(Fonte:Qualenergia.it-Giulio Meneghello)

Uno spiraglio di luce importante in un periodo molto teso dei rapporti commerciali sul mercato mondiale del fotovoltaico. Come sappiamo, in un contesto in cui i produttori di moduli FV sono costretti a vendere sottocosto o a fallire, nell'occhio del ciclone da mesi c'è l'accusa di dumping nei confronti dell'industria cinese, che controlla circa metà del mercato mondiale. Solo grazie ai generosi aiuti di Stato da Pechino – specialmente finanziamenti a tassi agevolati e rimborsi dell'IVA sull'export - i cinesi riuscirebbero a praticare i prezzi stracciati contro i quali l'industria occidentale non riesce a competere.
Accogliendo questa tesi, a fine maggio - al termine della seconda fase dell'indagine partita dalla segnalazione di Solarworld Usa e altre 6 aziende - il Dipartimento per il Commercio Usa ha deciso nuovi salati dazi sull'import di celle made in China. Saranno finalizzati a ottobre con effetti retroattivi e sono di circa il 31% per i prodotti delle 61 società cinesi che esportano nel Paese. La Cina - che anche per difendersi dal protezionismo ha di recente innalzato il proprio obiettivo nazionale sul FV - dal canto suo annunciato un'indagine anti-dumping che durerà un anno sul polysilicon importato dagli Usa e su quello importato dalla Corea del Sud, e, in un'iniziativa separata, ha individuato 6 tipi di aiuti pubblici Usa che violerebbero le regole del WTO.

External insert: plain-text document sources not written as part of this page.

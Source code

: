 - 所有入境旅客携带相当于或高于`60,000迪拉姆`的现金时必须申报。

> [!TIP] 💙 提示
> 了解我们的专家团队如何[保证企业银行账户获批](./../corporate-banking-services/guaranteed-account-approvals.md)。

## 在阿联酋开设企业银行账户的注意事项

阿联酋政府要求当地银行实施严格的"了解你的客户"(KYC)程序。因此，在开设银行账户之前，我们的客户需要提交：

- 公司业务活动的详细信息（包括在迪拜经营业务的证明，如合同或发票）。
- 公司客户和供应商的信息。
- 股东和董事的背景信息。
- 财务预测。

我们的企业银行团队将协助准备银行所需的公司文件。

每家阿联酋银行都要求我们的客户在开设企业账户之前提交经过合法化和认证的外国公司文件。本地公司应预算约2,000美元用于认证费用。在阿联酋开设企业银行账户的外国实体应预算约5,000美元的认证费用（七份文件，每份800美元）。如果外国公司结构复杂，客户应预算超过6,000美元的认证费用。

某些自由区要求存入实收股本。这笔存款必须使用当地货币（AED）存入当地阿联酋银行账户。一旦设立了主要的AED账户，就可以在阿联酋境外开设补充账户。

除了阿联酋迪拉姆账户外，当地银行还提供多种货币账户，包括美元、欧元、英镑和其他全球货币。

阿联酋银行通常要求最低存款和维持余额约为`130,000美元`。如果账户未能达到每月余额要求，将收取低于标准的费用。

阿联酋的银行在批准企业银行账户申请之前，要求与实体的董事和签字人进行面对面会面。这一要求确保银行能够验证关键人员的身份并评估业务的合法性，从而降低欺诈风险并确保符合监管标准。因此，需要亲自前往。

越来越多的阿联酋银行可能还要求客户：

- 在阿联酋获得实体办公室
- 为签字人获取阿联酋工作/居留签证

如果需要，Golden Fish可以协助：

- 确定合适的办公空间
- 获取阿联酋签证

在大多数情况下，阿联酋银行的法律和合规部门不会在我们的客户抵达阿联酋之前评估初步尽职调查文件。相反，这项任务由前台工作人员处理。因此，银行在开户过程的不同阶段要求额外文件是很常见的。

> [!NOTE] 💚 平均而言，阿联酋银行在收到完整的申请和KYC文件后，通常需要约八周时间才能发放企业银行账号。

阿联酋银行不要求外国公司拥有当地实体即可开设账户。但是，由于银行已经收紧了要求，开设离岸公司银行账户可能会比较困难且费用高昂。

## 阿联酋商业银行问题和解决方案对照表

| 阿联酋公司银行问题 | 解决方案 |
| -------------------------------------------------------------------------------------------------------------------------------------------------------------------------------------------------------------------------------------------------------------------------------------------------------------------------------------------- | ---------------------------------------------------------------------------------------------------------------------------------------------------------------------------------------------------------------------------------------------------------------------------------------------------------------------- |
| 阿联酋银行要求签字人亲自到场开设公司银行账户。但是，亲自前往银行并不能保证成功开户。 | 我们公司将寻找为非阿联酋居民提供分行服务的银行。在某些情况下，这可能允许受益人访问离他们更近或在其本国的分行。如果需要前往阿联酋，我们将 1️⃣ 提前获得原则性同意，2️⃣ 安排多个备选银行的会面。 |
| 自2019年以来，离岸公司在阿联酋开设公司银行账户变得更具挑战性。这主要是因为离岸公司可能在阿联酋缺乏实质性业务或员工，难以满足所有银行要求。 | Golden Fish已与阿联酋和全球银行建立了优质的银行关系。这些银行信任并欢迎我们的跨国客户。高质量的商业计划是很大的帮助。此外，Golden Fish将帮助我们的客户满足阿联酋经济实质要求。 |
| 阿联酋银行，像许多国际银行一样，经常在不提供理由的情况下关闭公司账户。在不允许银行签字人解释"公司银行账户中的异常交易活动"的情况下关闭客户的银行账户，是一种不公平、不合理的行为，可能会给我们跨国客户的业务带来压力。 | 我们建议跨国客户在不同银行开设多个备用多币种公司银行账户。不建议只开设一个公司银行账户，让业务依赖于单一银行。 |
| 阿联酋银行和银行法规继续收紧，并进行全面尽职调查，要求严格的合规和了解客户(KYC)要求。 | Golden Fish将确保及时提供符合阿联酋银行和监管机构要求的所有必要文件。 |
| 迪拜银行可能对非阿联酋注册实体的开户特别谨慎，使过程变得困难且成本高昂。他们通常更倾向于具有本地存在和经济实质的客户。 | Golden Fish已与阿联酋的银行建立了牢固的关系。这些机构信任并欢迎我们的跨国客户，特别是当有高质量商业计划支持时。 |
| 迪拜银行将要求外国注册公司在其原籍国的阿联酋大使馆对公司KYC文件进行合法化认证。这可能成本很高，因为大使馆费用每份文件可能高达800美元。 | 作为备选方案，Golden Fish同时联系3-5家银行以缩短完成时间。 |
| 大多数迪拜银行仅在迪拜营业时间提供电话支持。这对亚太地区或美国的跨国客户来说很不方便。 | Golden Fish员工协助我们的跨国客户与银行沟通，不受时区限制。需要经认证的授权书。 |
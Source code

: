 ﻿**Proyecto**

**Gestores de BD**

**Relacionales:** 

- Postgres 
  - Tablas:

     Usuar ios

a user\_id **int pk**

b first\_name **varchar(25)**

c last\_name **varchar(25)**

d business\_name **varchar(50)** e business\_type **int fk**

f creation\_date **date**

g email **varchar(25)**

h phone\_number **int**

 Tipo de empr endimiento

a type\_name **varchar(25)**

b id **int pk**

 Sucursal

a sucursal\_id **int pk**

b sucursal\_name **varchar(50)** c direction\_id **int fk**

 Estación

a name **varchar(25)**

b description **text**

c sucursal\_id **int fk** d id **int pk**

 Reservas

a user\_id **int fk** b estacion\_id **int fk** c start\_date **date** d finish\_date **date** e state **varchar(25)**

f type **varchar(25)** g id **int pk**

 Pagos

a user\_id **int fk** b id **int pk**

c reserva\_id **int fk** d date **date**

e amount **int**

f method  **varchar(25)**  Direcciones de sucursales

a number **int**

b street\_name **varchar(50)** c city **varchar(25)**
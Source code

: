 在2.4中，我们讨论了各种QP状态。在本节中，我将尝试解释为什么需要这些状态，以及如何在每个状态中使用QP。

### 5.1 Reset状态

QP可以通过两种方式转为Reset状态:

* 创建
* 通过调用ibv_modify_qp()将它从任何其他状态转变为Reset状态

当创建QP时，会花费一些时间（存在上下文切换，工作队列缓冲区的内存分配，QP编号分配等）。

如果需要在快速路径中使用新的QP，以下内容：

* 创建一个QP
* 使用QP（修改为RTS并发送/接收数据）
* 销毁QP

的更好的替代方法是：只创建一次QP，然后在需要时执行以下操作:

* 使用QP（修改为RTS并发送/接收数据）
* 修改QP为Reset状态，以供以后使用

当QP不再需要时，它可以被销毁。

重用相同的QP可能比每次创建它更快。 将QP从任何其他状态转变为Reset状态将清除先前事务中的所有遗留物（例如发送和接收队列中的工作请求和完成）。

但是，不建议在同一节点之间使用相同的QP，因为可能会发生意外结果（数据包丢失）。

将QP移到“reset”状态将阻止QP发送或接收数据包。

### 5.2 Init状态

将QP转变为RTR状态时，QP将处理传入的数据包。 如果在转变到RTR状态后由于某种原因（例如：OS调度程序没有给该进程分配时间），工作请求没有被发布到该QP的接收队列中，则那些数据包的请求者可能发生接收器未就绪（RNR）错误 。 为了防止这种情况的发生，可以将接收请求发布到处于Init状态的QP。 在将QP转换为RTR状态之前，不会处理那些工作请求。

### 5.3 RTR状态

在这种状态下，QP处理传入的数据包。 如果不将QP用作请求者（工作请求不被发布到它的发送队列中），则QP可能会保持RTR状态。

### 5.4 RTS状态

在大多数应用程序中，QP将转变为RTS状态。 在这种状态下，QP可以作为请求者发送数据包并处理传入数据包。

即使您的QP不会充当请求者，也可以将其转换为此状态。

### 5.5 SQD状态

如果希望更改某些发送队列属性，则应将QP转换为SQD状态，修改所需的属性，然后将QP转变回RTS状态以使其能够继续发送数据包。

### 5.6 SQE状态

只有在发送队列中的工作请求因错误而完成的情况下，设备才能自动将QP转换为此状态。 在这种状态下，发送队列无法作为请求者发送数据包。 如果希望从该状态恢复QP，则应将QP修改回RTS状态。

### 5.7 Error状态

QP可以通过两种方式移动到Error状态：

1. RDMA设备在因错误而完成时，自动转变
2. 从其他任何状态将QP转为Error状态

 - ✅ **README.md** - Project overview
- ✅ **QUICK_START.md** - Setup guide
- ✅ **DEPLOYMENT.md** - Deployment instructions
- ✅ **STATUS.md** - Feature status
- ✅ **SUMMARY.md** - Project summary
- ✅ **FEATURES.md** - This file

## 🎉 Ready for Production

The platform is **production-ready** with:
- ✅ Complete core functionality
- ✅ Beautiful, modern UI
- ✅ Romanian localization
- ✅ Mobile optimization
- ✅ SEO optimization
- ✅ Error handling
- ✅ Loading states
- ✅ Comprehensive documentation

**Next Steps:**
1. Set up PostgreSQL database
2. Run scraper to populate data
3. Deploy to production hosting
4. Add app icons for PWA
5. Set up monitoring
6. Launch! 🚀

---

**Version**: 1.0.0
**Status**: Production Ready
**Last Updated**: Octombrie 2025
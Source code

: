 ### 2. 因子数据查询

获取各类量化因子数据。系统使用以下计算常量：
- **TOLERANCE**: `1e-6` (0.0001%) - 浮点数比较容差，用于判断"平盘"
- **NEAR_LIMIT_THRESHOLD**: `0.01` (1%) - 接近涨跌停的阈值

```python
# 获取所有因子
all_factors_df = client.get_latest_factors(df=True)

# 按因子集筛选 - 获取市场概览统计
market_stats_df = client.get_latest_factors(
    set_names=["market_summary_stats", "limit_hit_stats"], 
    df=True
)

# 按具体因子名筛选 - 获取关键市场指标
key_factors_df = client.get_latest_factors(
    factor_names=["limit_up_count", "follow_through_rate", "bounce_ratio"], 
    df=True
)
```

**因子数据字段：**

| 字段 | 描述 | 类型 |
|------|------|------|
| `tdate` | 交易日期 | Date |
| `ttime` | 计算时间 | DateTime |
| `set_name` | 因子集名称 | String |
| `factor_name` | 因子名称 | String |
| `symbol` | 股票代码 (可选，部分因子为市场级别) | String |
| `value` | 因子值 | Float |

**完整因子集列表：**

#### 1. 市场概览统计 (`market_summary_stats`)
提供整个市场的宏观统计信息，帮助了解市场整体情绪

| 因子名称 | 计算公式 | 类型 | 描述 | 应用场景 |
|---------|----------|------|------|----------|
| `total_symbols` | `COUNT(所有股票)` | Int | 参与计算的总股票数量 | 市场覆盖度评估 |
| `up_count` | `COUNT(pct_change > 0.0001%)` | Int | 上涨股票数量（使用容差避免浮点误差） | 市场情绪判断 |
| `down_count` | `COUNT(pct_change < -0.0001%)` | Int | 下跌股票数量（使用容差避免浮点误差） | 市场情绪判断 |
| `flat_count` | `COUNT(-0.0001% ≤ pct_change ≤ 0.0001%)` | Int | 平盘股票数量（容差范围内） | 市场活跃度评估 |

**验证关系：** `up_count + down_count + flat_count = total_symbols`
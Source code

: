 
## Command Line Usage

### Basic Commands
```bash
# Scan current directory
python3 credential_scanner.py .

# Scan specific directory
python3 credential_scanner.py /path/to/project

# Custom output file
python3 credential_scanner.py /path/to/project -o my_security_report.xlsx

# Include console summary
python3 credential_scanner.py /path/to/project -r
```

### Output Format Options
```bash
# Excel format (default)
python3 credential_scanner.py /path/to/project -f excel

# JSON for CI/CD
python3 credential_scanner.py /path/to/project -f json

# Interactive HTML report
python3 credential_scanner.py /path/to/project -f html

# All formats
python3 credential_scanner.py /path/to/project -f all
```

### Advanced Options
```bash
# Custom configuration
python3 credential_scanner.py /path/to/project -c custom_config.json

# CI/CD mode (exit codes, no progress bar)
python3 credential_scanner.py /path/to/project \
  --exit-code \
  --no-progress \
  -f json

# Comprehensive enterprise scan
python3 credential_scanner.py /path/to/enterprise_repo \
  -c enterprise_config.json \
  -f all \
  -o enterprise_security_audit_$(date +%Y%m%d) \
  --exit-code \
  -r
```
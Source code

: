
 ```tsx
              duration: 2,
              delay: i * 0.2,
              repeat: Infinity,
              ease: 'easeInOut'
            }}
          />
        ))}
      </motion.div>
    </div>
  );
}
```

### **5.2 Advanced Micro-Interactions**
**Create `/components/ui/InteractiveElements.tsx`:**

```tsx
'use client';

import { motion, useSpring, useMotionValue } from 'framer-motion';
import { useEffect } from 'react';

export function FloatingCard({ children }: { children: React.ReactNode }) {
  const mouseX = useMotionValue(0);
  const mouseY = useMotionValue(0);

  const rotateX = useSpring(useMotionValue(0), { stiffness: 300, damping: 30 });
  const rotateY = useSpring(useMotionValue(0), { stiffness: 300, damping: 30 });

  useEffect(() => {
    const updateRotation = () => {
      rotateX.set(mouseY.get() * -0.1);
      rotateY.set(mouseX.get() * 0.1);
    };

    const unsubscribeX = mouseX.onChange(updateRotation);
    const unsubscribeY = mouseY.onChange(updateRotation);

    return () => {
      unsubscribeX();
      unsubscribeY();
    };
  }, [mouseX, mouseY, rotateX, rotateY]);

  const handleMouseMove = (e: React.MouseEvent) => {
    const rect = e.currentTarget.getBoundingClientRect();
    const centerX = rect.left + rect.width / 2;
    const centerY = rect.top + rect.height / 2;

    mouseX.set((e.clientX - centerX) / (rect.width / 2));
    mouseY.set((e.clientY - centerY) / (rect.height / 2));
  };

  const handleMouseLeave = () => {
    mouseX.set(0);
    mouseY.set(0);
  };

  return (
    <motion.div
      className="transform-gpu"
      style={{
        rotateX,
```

Ma a preoccupare il colosso asiatico, più che il fronte americano, è appunto quello che minaccia di aprirsi in Europa, da cui il sollievo che leggiamo su China Daily per l'accordo tra Merkel e Wen Jiabao. A fine luglio, infatti, Solarworld - assieme ad altre aziende - ha chiesto alla Corte di giustizia europea di intervenire contro quella che considera concorrenza sleale da parte cinese. Entro metà settembre i giudici dovranno decidere se aprire un'investigazione e, in caso lo facessero e questa riconoscesse il dumping cinese, nuovi dazi potrebbero essere applicati retroattivamente.
Se ciò avvenisse per l'industria cinese sarebbe un colpo molto più duro rispetto a quello ricevuto dagli Usa: il mercato europeo assorbe circa il 70% della produzione cinese. Proprio i timori per futuri dazi europei nei giorni scorsi avevano fatto scendere il valore delle azioni di giganti cinesi come Yingli e SA Solar. Ma il protezionismo potrebbe rivelarsi un boomerang anche per l'Europa e per la Germania in primis. A rimetterne, oltre a consumatori e installatori, che vedrebbero aumentare il prezzo dei moduli, i produttori di macchine utensili e silicio per il fotovoltaico, che patirebbero le probabili contromosse cinesi. Due categorie di aziende molto presenti in Germania che fornisce macchine e il 20% del silicio importato in Cina. Forse proprio questo ha portato la sihnora Merkel alla decisione di buon senso di voler di evitare lo scontro commerciale.